For a software implementation, the techniques described herein may be implemented by means of units performing the functions described herein. The software codes may be stored in a memory and executed by a processor. The memory may be implemented within the processor or external to the processor.

Those of ordinary skill in the art will appreciate that the various illustrative elements and algorithm steps described in connection with the embodiments disclosed herein may be implemented as electronic hardware or combinations of computer software and electronic hardware. Whether such functionality is implemented as hardware or software depends upon the particular application and design constraints imposed on the implementation. Skilled artisans may implement the described functionality in varying ways for each particular application, but such implementation decisions should not be interpreted as causing a departure from the scope of the present application.

It is clear to those skilled in the art that, for convenience and brevity of description, the specific working processes of the above-described systems, apparatuses and units may refer to the corresponding processes in the foregoing method embodiments, and are not described herein again.

In the embodiments provided in the present application, it should be understood that the disclosed apparatus and method may be implemented in other ways. For example, the above-described apparatus embodiments are merely illustrative, and for example, the division of the modules is merely a logical division, and in actual implementation, there may be other divisions, for example, multiple modules or components may be combined or integrated into another system, or some features may be omitted, or not implemented. In addition, the shown or discussed mutual coupling or direct coupling or communication connection may be an indirect coupling or communication connection through some interfaces, devices or units, and may be in an electrical, mechanical or other form.

The units described as separate parts may or may not be physically separate, and parts displayed as units may or may not be physical units, may be located in one place, or may be distributed on a plurality of network units. Some or all of the units can be selected according to actual needs to achieve the purpose of the solution of the embodiment.

In addition, functional units in the embodiments of the present application may be integrated into one processing unit, or each unit may exist alone physically, or two or more units are integrated into one unit.

The functions, if implemented in the form of software functional units and sold or used as a stand-alone product, may be stored in a computer readable storage medium. Based on such understanding, the technical solutions of the embodiments of the present application may be essentially implemented or make a contribution to the prior art, or may be implemented in the form of a software product stored in a storage medium and including several instructions for causing a computer device (which may be a personal computer, a server, or a network device) to execute all or part of the steps of the methods described in the embodiments of the present application. And the aforementioned storage medium includes: various media capable of storing program codes, such as a U disk, a removable hard disk, a ROM, a RAM, a magnetic disk, or an optical disk. It is noted that, in this document, relational terms such as "first" and "second," and the like, may be used solely to distinguish one entity or action from another entity or action without necessarily requiring or implying any actual such relationship or order between such entities or actions. Also, the terms "comprises," "comprising," or any other variation thereof, are intended to cover a non-exclusive inclusion, such that a process, method, article, or apparatus that comprises a list of elements does not include only those elements but may include other elements not expressly listed or inherent to such process, method, article, or apparatus. Without further limitation, an element defined by the phrase "comprising an … …" does not exclude the presence of other identical elements in a process, method, article, or apparatus that comprises the element.
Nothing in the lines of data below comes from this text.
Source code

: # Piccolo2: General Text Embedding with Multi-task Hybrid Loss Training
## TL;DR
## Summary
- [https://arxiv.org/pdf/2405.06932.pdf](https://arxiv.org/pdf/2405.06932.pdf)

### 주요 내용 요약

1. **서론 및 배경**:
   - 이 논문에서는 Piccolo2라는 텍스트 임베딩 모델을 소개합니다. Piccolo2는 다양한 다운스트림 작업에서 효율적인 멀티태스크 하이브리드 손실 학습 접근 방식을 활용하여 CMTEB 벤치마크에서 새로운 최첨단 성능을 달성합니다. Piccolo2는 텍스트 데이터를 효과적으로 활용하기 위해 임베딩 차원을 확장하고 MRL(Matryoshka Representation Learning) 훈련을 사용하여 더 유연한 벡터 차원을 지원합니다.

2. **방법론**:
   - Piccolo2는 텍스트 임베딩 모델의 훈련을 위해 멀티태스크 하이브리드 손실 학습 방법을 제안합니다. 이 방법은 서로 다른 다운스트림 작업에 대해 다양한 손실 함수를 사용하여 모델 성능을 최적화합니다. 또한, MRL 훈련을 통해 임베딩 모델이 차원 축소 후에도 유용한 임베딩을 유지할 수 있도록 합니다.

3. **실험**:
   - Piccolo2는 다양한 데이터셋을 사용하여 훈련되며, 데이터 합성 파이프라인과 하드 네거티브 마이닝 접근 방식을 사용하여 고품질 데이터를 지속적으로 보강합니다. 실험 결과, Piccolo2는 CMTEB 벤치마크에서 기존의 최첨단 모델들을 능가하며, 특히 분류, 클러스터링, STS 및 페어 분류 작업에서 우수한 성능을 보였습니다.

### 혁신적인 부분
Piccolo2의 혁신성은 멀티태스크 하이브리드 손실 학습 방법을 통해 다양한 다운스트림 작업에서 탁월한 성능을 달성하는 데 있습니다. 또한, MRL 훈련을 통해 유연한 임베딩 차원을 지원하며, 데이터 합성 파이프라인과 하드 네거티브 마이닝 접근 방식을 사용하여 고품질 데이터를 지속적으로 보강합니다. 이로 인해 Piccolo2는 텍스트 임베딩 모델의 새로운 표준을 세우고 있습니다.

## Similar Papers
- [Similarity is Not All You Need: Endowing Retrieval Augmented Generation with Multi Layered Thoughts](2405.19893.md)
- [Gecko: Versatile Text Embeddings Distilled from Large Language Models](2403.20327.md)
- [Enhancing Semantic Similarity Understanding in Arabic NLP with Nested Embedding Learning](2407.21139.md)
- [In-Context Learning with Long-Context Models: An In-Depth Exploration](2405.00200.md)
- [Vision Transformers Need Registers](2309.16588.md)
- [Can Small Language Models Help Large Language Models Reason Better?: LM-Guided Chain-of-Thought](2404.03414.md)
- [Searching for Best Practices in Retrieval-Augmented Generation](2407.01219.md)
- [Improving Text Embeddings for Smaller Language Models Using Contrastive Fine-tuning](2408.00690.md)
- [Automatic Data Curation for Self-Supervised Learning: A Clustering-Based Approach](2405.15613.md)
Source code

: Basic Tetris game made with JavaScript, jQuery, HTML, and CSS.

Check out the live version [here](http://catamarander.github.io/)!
The above description is merely exemplary of the present application and is presented to enable those skilled in the art to understand and practice the present application. Various modifications to these embodiments will be readily apparent to those skilled in the art, and the generic principles defined herein may be applied to other embodiments without departing from the spirit or scope of the application. Thus, the present application is not intended to be limited to the embodiments shown herein but is to be accorded the widest scope consistent with the principles and novel features disclosed herein.

Claims

1. A quick response method for an abnormal state is characterized by comprising the following steps:

acquiring second data of a second channel after acquiring first data of a first channel every time, wherein the first channel is a data transmission channel without processing priority, and the second channel is the data transmission channel with the processing priority;

and under the condition that the second data acquired for multiple times indicate that the second channel is abnormal for more than a time threshold value, performing exception handling on the second channel.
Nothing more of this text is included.